“King Khan warms up for Pitchfork at Bottom Lounge”
By Benjamin Ortiz, Special to the Chicago Tribune

Section: Tempo
Date: July 21, 2008

Before a jangling soul meditation on government-subsidized foodstuff, King Khan declared, “I spent four years on welfare—who here is on welfare?” To derisive hoots he snapped, “At 15 bucks a ticket, thanks for coming!”
Following with his tune “Welfare Bread,” Khan called it: The Poor Man’s Pitchfork. King Khan and the Shrines plus Jay Reatard at the Bottom Lounge on Saturday night was an affordable alternative for those who couldn’t fight the crowds, dodge the rain and come up with cash to get a spot at the big festival.

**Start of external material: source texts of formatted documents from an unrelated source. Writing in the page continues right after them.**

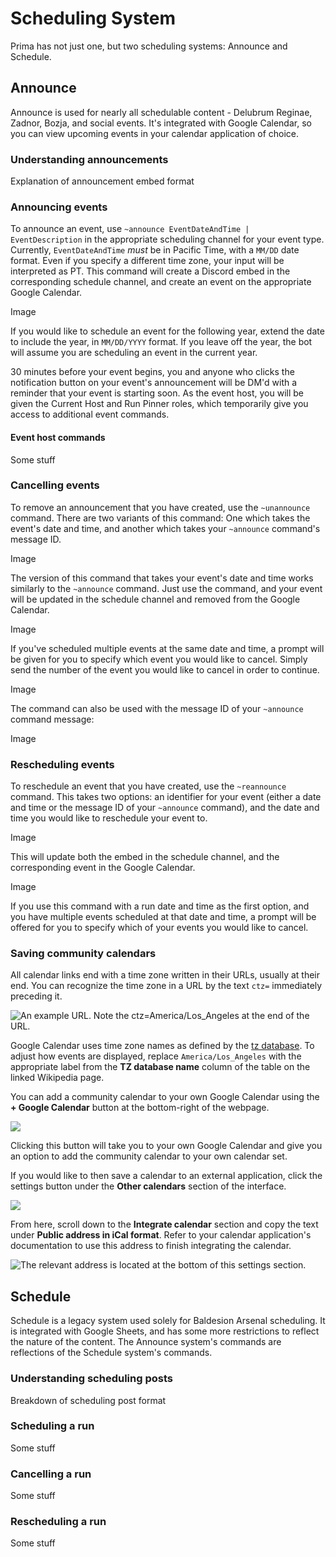 # Scheduling System

Prima has not just one, but two scheduling systems: Announce and Schedule.

## Announce

Announce is used for nearly all schedulable content - Delubrum Reginae, Zadnor, Bozja, and social events. It's integrated with Google Calendar, so you can view upcoming events in your calendar application of choice.

### Understanding announcements

Explanation of announcement embed format

### Announcing events

To announce an event, use `~announce EventDateAndTime | EventDescription` in the appropriate scheduling channel for your event type. Currently, `EventDateAndTime` _must_ be in Pacific Time, with a `MM/DD` date format. Even if you specify a different time zone, your input will be interpreted as PT. This command will create a Discord embed in the corresponding schedule channel, and create an event on the appropriate Google Calendar.

Image

If you would like to schedule an event for the following year, extend the date to include the year, in `MM/DD/YYYY` format. If you leave off the year, the bot will assume you are scheduling an event in the current year.

30 minutes before your event begins, you and anyone who clicks the notification button on your event's announcement will be DM'd with a reminder that your event is starting soon. As the event host, you will be given the Current Host and Run Pinner roles, which temporarily give you access to additional event commands.

#### Event host commands

Some stuff

### Cancelling events

To remove an announcement that you have created, use the `~unannounce` command. There are two variants of this command: One which takes the event's date and time, and another which takes your `~announce` command's message ID.

Image

The version of this command that takes your event's date and time works similarly to the `~announce` command. Just use the command, and your event will be updated in the schedule channel and removed from the Google Calendar.

Image

If you've scheduled multiple events at the same date and time, a prompt will be given for you to specify which event you would like to cancel. Simply send the number of the event you would like to cancel in order to continue.

Image

The command can also be used with the message ID of your `~announce` command message:

Image

### Rescheduling events

To reschedule an event that you have created, use the `~reannounce` command. This takes two options: an identifier for your event (either a date and time or the message ID of your `~announce` command), and the date and time you would like to reschedule your event to.

Image

This will update both the embed in the schedule channel, and the corresponding event in the Google Calendar.

Image

If you use this command with a run date and time as the first option, and you have multiple events scheduled at that date and time, a prompt will be offered for you to specify which of your events you would like to cancel.

### Saving community calendars

All calendar links end with a time zone written in their URLs, usually at their end. You can recognize the time zone in a URL by the text `ctz=` immediately preceding it.

![An example URL. Note the ctz=America/Los\_Angeles at the end of the URL.](../.gitbook/assets/google\_calendar\_url\_time\_zone.png)

Google Calendar uses time zone names as defined by the [tz database](https://en.wikipedia.org/wiki/List\_of\_tz\_database\_time\_zones). To adjust how events are displayed, replace `America/Los_Angeles` with the appropriate label from the **TZ database name** column of the table on the linked Wikipedia page.

You can add a community calendar to your own Google Calendar using the **+ Google Calendar** button at the bottom-right of the webpage.

![](../.gitbook/assets/google\_calendar\_add\_button.png)

Clicking this button will take you to your own Google Calendar and give you an option to add the community calendar to your own calendar set.

If you would like to then save a calendar to an external application, click the settings button under the **Other calendars** section of the interface.

![](../.gitbook/assets/google\_calendar\_settings.png)

From here, scroll down to the **Integrate calendar** section and copy the text under **Public address in iCal format**. Refer to your calendar application's documentation to use this address to finish integrating the calendar.

![The relevant address is located at the bottom of this settings section.](../.gitbook/assets/google\_calendar\_integration.png)

###

## Schedule

Schedule is a legacy system used solely for Baldesion Arsenal scheduling. It is integrated with Google Sheets, and has some more restrictions to reflect the nature of the content. The Announce system's commands are reflections of the Schedule system's commands.

### Understanding scheduling posts

Breakdown of scheduling post format

### Scheduling a run

Some stuff

### Cancelling a run

Some stuff

### Rescheduling a run

Some stuff
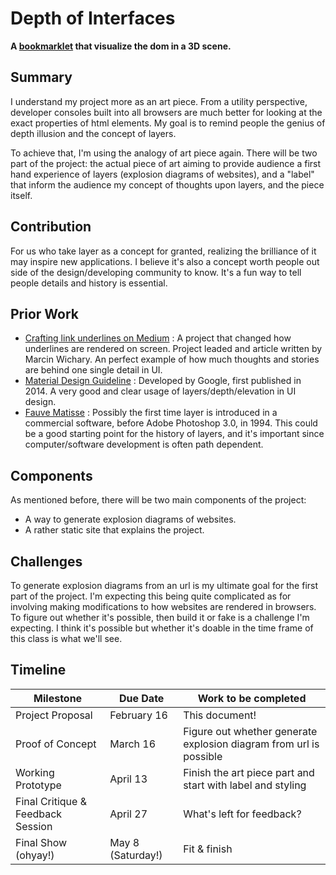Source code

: # Depth of Interfaces
**A [bookmarklet](https://d-e-r-e-k.github.io/Computational-and-Studio-Practice/) that visualize the dom in a 3D scene.**
## Summary
I understand my project more as an art piece. From a utility perspective, developer consoles built into all browsers are much better for looking at the exact properties of html elements. My goal is to remind people the genius of depth illusion and the concept of layers.

To achieve that, I'm using the analogy of art piece again. There will be two part of the project: the actual piece of art aiming to provide audience a first hand experience of layers (explosion diagrams of websites), and a "label" that inform the audience my concept of thoughts upon layers, and the piece itself.
## Contribution
For us who take layer as a concept for granted, realizing the brilliance of it may inspire new applications. I believe it's also a concept worth people out side of the design/developing community to know. It's a fun way to tell people details and history is essential.
## Prior Work
- [Crafting link underlines on Medium](https://medium.design/crafting-link-underlines-on-medium-7c03a9274f9) : A project that changed how underlines are rendered on screen. Project leaded and article written by Marcin Wichary. An perfect example of how much thoughts and stories are behind one single detail in UI.
- [Material Design Guideline](https://material.io/design/environment/elevation.html) : Developed by Google, first published in 2014. A very good and clear usage of layers/depth/elevation in UI design.
- [Fauve Matisse](https://web.archive.org/web/20170201140928/http://pages.swcp.com/rtoads/vivisect/software/matisse.html) : Possibly the first time layer is introduced in a commercial software, before Adobe Photoshop 3.0, in 1994. This could be a good starting point for the history of layers, and it's important since computer/software development is often path dependent.
## Components
As mentioned before, there will be two main components of the project:
- A way to generate explosion diagrams of websites.
- A rather static site that explains the project.

## Challenges
To generate explosion diagrams from an url is my ultimate goal for the first part of the project. I'm expecting this being quite complicated as for involving making modifications to how websites are rendered in browsers. To figure out whether it's possible, then build it or fake is a challenge I'm expecting. I think it's possible but whether it's doable in the time frame of this class is what we'll see.
## Timeline
| Milestone | Due Date | Work to be completed |
| ---  | --- | --- |
| Project Proposal | February 16 | This document! |
| Proof of Concept | March 16 | Figure out whether generate explosion diagram from url is possible |
| Working Prototype | April 13 | Finish the art piece part and start with label and styling |
| Final Critique & Feedback Session | April 27 | What's left for feedback?|
| Final Show (ohyay!) | May 8 (Saturday!) | Fit & finish |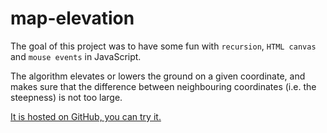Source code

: # map-elevation

The goal of this project was to have some fun with `recursion`, `HTML canvas` and `mouse events` in JavaScript.

The algorithm elevates or lowers the ground on a given coordinate, and makes sure that the difference between neighbouring coordinates (i.e. the steepness) is not too large.

[It is hosted on GitHub, you can try it.](https://gergoabraham.github.io/map-elevation/)
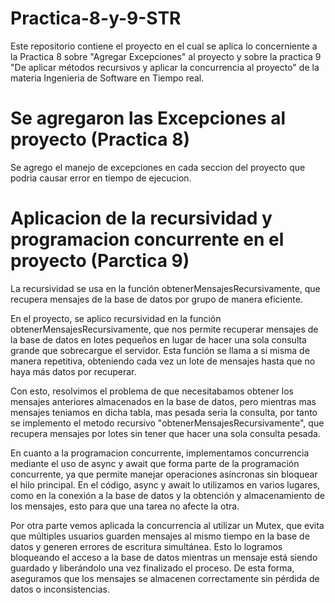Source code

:# Practica-8-y-9-STR
Este repositorio contiene el proyecto en el cual se aplica lo concerniente a la Practica 8 sobre "Agregar Excepciones" al proyecto y sobre la practica 9 "De aplicar métodos recursivos y aplicar la concurrencia al proyecto" de la materia Ingenieria de Software en Tiempo real.

# Se agregaron las Excepciones al proyecto (Practica 8)
Se agrego el manejo de excepciones en cada seccion del proyecto que podria causar error en tiempo de ejecucion.

# Aplicacion de la recursividad y programacion concurrente en el proyecto (Parctica 9)
La recursividad se usa en la función obtenerMensajesRecursivamente, que recupera mensajes de la base de datos por grupo de manera eficiente.

En el proyecto, se aplico recursividad en la función obtenerMensajesRecursivamente, que nos permite recuperar mensajes de la base de datos en lotes pequeños en lugar de hacer una sola consulta grande que sobrecargue el servidor. Esta función se llama a sí misma de manera repetitiva, obteniendo cada vez un lote de mensajes hasta que no haya más datos por recuperar. 

Con esto, resolvimos el problema de que necesitabamos obtener los mensajes anteriores almacenados en la base de datos, pero mientras mas mensajes teniamos en dicha tabla, mas pesada seria la consulta, por tanto se implemento el metodo recursivo "obtenerMensajesRecursivamente", que recupera mensajes por lotes sin tener que hacer una sola consulta pesada.

En cuanto a la programacion concurrente, implementamos concurrencia mediante el uso de async y await que forma parte de la programación concurrente, ya que permite manejar operaciones asíncronas sin bloquear el hilo principal. En el código, async y await lo utilizamos en varios lugares, como en la conexión a la base de datos y la obtención y almacenamiento de los mensajes, esto para que una tarea no afecte la otra.

Por otra parte vemos aplicada la concurrencia al utilizar un Mutex, que evita que múltiples usuarios guarden mensajes al mismo tiempo en la base de datos y generen errores de escritura simultánea. Esto lo logramos bloqueando el acceso a la base de datos mientras un mensaje está siendo guardado y liberándolo una vez finalizado el proceso. De esta forma, aseguramos que los mensajes se almacenen correctamente sin pérdida de datos o inconsistencias.



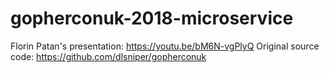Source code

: # gopherconuk-2018-microservice
Florin Patan's presentation: https://youtu.be/bM6N-vgPlyQ
Original source code: https://github.com/dlsniper/gopherconuk
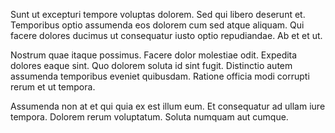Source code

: Sunt ut excepturi tempore voluptas dolorem. Sed qui libero deserunt et. Temporibus optio assumenda eos dolorem cum sed atque aliquam. Qui facere dolores ducimus ut consequatur iusto optio repudiandae. Ab et et ut.
 Nostrum quae itaque possimus. Facere dolor molestiae odit. Expedita dolores eaque sint. Quo dolorem soluta id sint fugit. Distinctio autem assumenda temporibus eveniet quibusdam. Ratione officia modi corrupti rerum et ut tempora.
 Assumenda non at et qui quia ex est illum eum. Et consequatur ad ullam iure tempora. Dolorem rerum voluptatum. Soluta numquam aut cumque.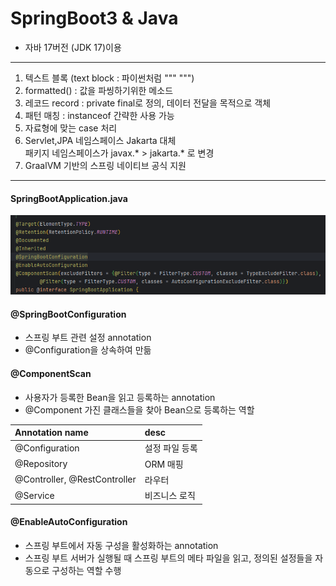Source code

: # SpringBoot3 & Java

- 자바 17버전 (JDK 17)이용

---
1. 텍스트 블록 (text block : 파이썬처럼 """  """)
2. formatted() : 값을 파씽하기위한 메소드
3. 레코드 record : private final로 정의, 데이터 전달을 목적으로 객체
4. 패턴 매칭 : instanceof 간략한 사용 가능
5. 자료형에 맞는 case 처리
6. Servlet,JPA 네임스페이스 Jakarta 대체    
   패키지 네임스페이스가 javax.* > jakarta.* 로 변경
7. GraalVM 기반의 스프링 네이티브 공식 지원

---
#### SpringBootApplication.java
<img src="upload/SpringBootApplication.png" />

#### @SpringBootConfiguration
- 스프링 부트 관련 설정 annotation
- @Configuration을 상속하여 만듦

#### @ComponentScan
- 사용자가 등록한 Bean을 읽고 등록하는 annotation
- @Component 가진 클래스들을 찾아 Bean으로 등록하는 역할

| Annotation name              | desc     |
|:-----------------------------|:---------|
| @Configuration               | 설정 파일 등록 |
| @Repository                  | ORM 매핑   |
| @Controller, @RestController | 라우터      |
| @Service                     | 비즈니스 로직  |

#### @EnableAutoConfiguration
- 스프링 부트에서 자동 구성을 활성화하는 annotation
- 스프링 부트 서버가 실행될 때 스프링 부트의 메타 파일을 읽고, 정의된 설정들을 자동으로 구성하는 역할 수행
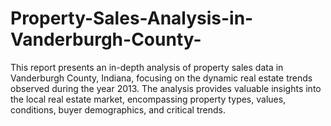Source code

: # Property-Sales-Analysis-in-Vanderburgh-County-
This report presents an in-depth analysis of property sales data in Vanderburgh County, Indiana, focusing on the dynamic real estate trends observed during the year 2013. The analysis provides valuable insights into the local real estate market, encompassing property types, values, conditions, buyer demographics, and critical trends.
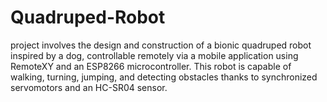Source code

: # Quadruped-Robot
 project involves the design and construction of a bionic quadruped robot inspired by a dog, controllable remotely via a mobile application using RemoteXY and an ESP8266 microcontroller. This robot is capable of walking, turning, jumping, and detecting obstacles thanks to synchronized servomotors and an HC-SR04 sensor.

And yet the heavy juju crafted by Khan et al. was as pungent as any sweaty outdoor jam. Khan warned, “We’re going to smell your fingers after this next song!” Then, he kicked into knock-down, drag-out gospel sermonizing that put the crowd in a call-and-response tizzy, with hands raised to the firmaments, knee-slapping “Hallelujahs!” and creepily inspirational organ noodles.
The new Bottom Lounge location doesn’t qualify as authentic Chicago gospel, but it is on the cusp of a growing West Loop entertainment corridor. Housed in an old auto-body shop, the front bar area faces empty lots and the Green Line track, with exposed brick and tubing for a postindustrial feeling. Also, a second-floor deck provides great views of the downtown skyline with outdoor bar and DJ stations. The main-stage area itself is a snug, dark room of noisy delights, with great sightlines and rock nooks.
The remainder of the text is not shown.